Replace Disk for Lustre on ZFS JBODS

by Andrew Wagner — last modified Mar 10, 2014 11:42 AM

 

Important Note: The definitive source for Lustre documentation is the Lustre Operations Manual available at https://wiki.hpdd.intel.com/display/PUB/Documentation.

These documents are copied from internal SSEC working documentation that may be useful for some, but be we provide no guarantee of accuraccy, correctness, or safety. Use at your own risk.

 

How-To for Replacing Disks for Lustre on ZFS

Note this is specifically for ZFS with "JBOD" attached disks. If you use a RAID card your procedure is somewhat different.

Identify Disk

The correct enclosure and slot should be listed in your monitoring system warning about the problem (we use nagios/check_mk).

For example:

arch01e37s9

That translates to the Arch01 rack, the enclosure at unit 37, and disk in slot 9. For the slot 9 disk, you can look at the numbering on the side of the front of the enclosure to identify the correct slot. Before going upstairs to pull the disk, note the path to the disk in /etc/zfs/vdev.id.conf and save it. We're trying to figure out if new disks change that path.

Replace Disk Physically

Pull the correct disk out of the slot and insert the replacement. They will not be lit up, so don't wait for it to initialize.

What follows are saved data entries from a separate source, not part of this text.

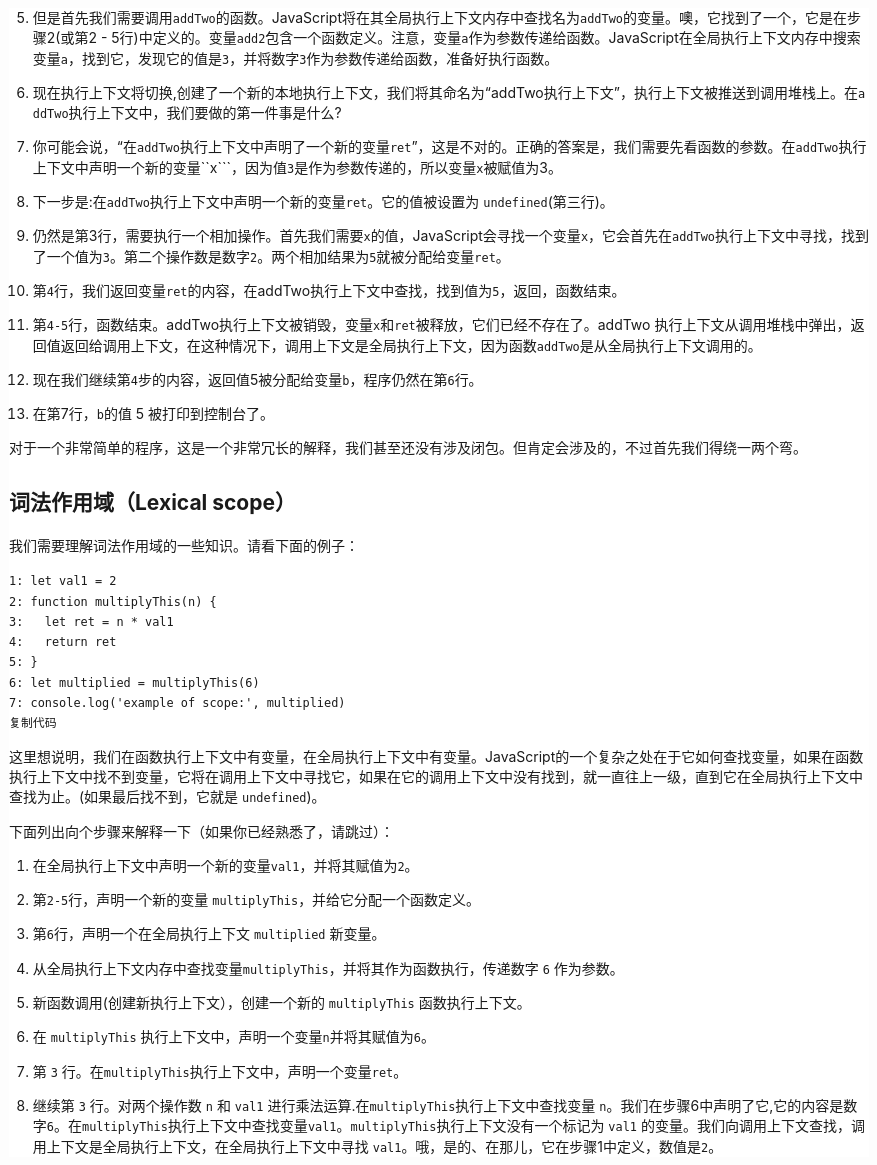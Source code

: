 5.  但是首先我们需要调用`addTwo`的函数。JavaScript将在其全局执行上下文内存中查找名为`addTwo`的变量。噢，它找到了一个，它是在步骤2(或第2 - 5行)中定义的。变量`add2`包含一个函数定义。注意，变量`a`作为参数传递给函数。JavaScript在全局执行上下文内存中搜索变量`a`，找到它，发现它的值是`3`，并将数字`3`作为参数传递给函数，准备好执行函数。
    
6.  现在执行上下文将切换,创建了一个新的本地执行上下文，我们将其命名为“addTwo执行上下文”，执行上下文被推送到调用堆栈上。在`addTwo`执行上下文中，我们要做的第一件事是什么?
    
7.  你可能会说，“在`addTwo`执行上下文中声明了一个新的变量`ret`”，这是不对的。正确的答案是，我们需要先看函数的参数。在`addTwo`执行上下文中声明一个新的变量\`\`x\`\`\`，因为值`3`是作为参数传递的，所以变量`x`被赋值为3。
    
8.  下一步是:在`addTwo`执行上下文中声明一个新的变量`ret`。它的值被设置为 `undefined`(第三行)。
    
9.  仍然是第3行，需要执行一个相加操作。首先我们需要`x`的值，JavaScript会寻找一个变量`x`，它会首先在`addTwo`执行上下文中寻找，找到了一个值为`3`。第二个操作数是数字`2`。两个相加结果为`5`就被分配给变量`ret`。
    
10.  第`4`行，我们返回变量`ret`的内容，在addTwo执行上下文中查找，找到值为`5`，返回，函数结束。
    
11.  第`4-5`行，函数结束。addTwo执行上下文被销毁，变量`x`和`ret`被释放，它们已经不存在了。addTwo 执行上下文从调用堆栈中弹出，返回值返回给调用上下文，在这种情况下，调用上下文是全局执行上下文，因为函数`addTwo`是从全局执行上下文调用的。
    
12.  现在我们继续第`4`步的内容，返回值5被分配给变量`b`，程序仍然在第`6`行。
    
13.  在第7行，`b`的值 5 被打印到控制台了。


对于一个非常简单的程序，这是一个非常冗长的解释，我们甚至还没有涉及闭包。但肯定会涉及的，不过首先我们得绕一两个弯。

词法作用域（Lexical scope）
--------------------

我们需要理解词法作用域的一些知识。请看下面的例子：

```
1: let val1 = 2
2: function multiplyThis(n) {
3:   let ret = n * val1
4:   return ret
5: }
6: let multiplied = multiplyThis(6)
7: console.log('example of scope:', multiplied)
复制代码
```

这里想说明，我们在函数执行上下文中有变量，在全局执行上下文中有变量。JavaScript的一个复杂之处在于它如何查找变量，如果在函数执行上下文中找不到变量，它将在调用上下文中寻找它，如果在它的调用上下文中没有找到，就一直往上一级，直到它在全局执行上下文中查找为止。(如果最后找不到，它就是 `undefined`)。

下面列出向个步骤来解释一下（如果你已经熟悉了，请跳过）：

1.  在全局执行上下文中声明一个新的变量`val1`，并将其赋值为`2`。
    
2.  第`2-5`行，声明一个新的变量 `multiplyThis`，并给它分配一个函数定义。
    
3.  第`6`行，声明一个在全局执行上下文 `multiplied` 新变量。
    
4.  从全局执行上下文内存中查找变量`multiplyThis`，并将其作为函数执行，传递数字 `6` 作为参数。
    
5.  新函数调用(创建新执行上下文），创建一个新的 `multiplyThis` 函数执行上下文。
    
6.  在 `multiplyThis` 执行上下文中，声明一个变量`n`并将其赋值为`6`。
    
7.  第 `3` 行。在`multiplyThis`执行上下文中，声明一个变量`ret`。
    
8.  继续第 `3` 行。对两个操作数 `n` 和 `val1` 进行乘法运算.在`multiplyThis`执行上下文中查找变量 `n`。我们在步骤6中声明了它,它的内容是数字`6`。在`multiplyThis`执行上下文中查找变量`val1`。`multiplyThis`执行上下文没有一个标记为 `val1` 的变量。我们向调用上下文查找，调用上下文是全局执行上下文，在全局执行上下文中寻找 `val1`。哦，是的、在那儿，它在步骤1中定义，数值是`2`。
    
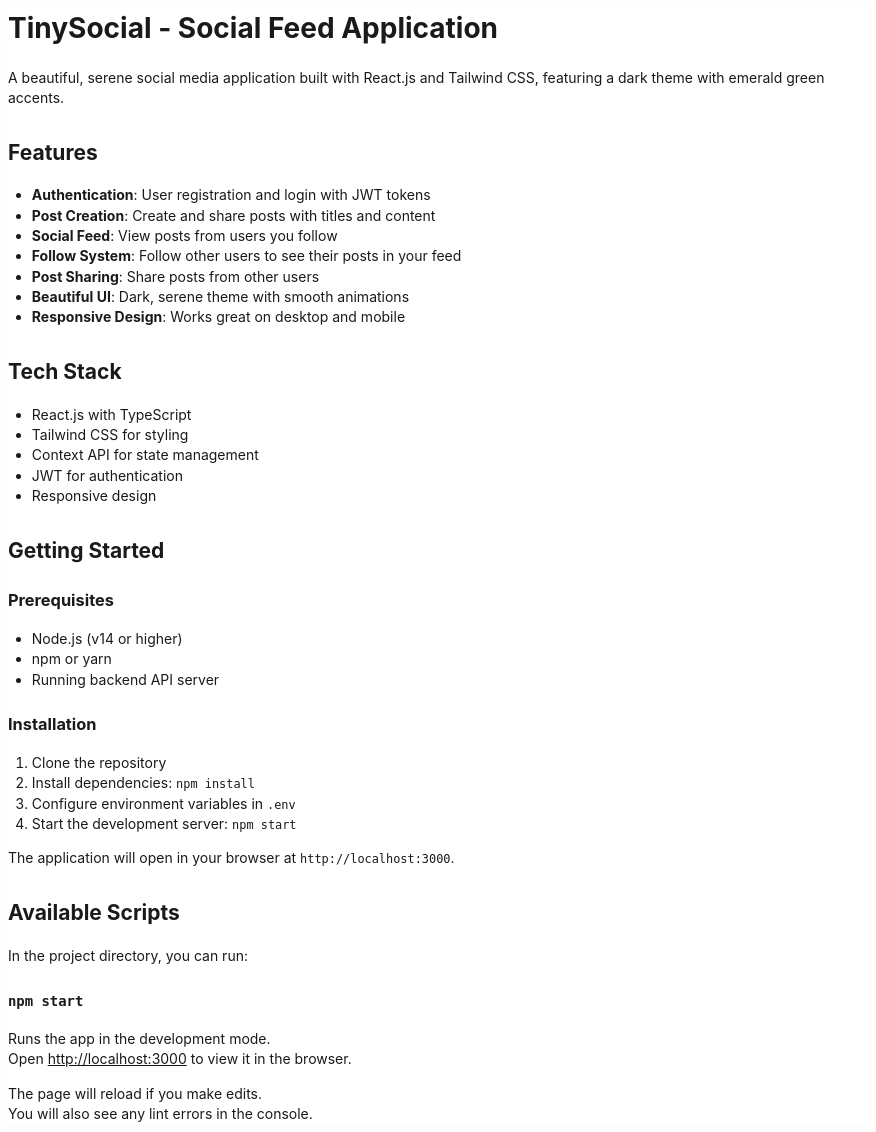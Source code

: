 # TinySocial - Social Feed Application

A beautiful, serene social media application built with React.js and Tailwind CSS, featuring a dark theme with emerald green accents.

## Features

- **Authentication**: User registration and login with JWT tokens
- **Post Creation**: Create and share posts with titles and content
- **Social Feed**: View posts from users you follow
- **Follow System**: Follow other users to see their posts in your feed
- **Post Sharing**: Share posts from other users
- **Beautiful UI**: Dark, serene theme with smooth animations
- **Responsive Design**: Works great on desktop and mobile

## Tech Stack

- React.js with TypeScript
- Tailwind CSS for styling
- Context API for state management
- JWT for authentication
- Responsive design

## Getting Started

### Prerequisites

- Node.js (v14 or higher)
- npm or yarn
- Running backend API server

### Installation

1. Clone the repository
2. Install dependencies: `npm install`
3. Configure environment variables in `.env`
4. Start the development server: `npm start`

The application will open in your browser at `http://localhost:3000`.

## Available Scripts

In the project directory, you can run:

### `npm start`

Runs the app in the development mode.\
Open [http://localhost:3000](http://localhost:3000) to view it in the browser.

The page will reload if you make edits.\
You will also see any lint errors in the console.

Replace Disk in the ZFS Pool

ZFS will note the absence of the disk. 

zpool status

We need to make the alias arch01e37s9 match up with the new disk path.

ls -l /dev/disk/by-path/

The new disk will not have any partitions on it (/dev/sdaf or a similar name without 2 partitions hanging off it). Copy the path and replace the path to that disk in vdev.id.conf if the paths are different. Afterwards, run 

udevadm trigger

That enables the alias path. Now you can issue the rebuild command to zfs.

If this disk were in pool "server1-ost19" for example

zpool replace server1-ost19 arch01e37s9

If you run a zpool status command, you'll see the disk resilvering in the pool with a rate and time to completion.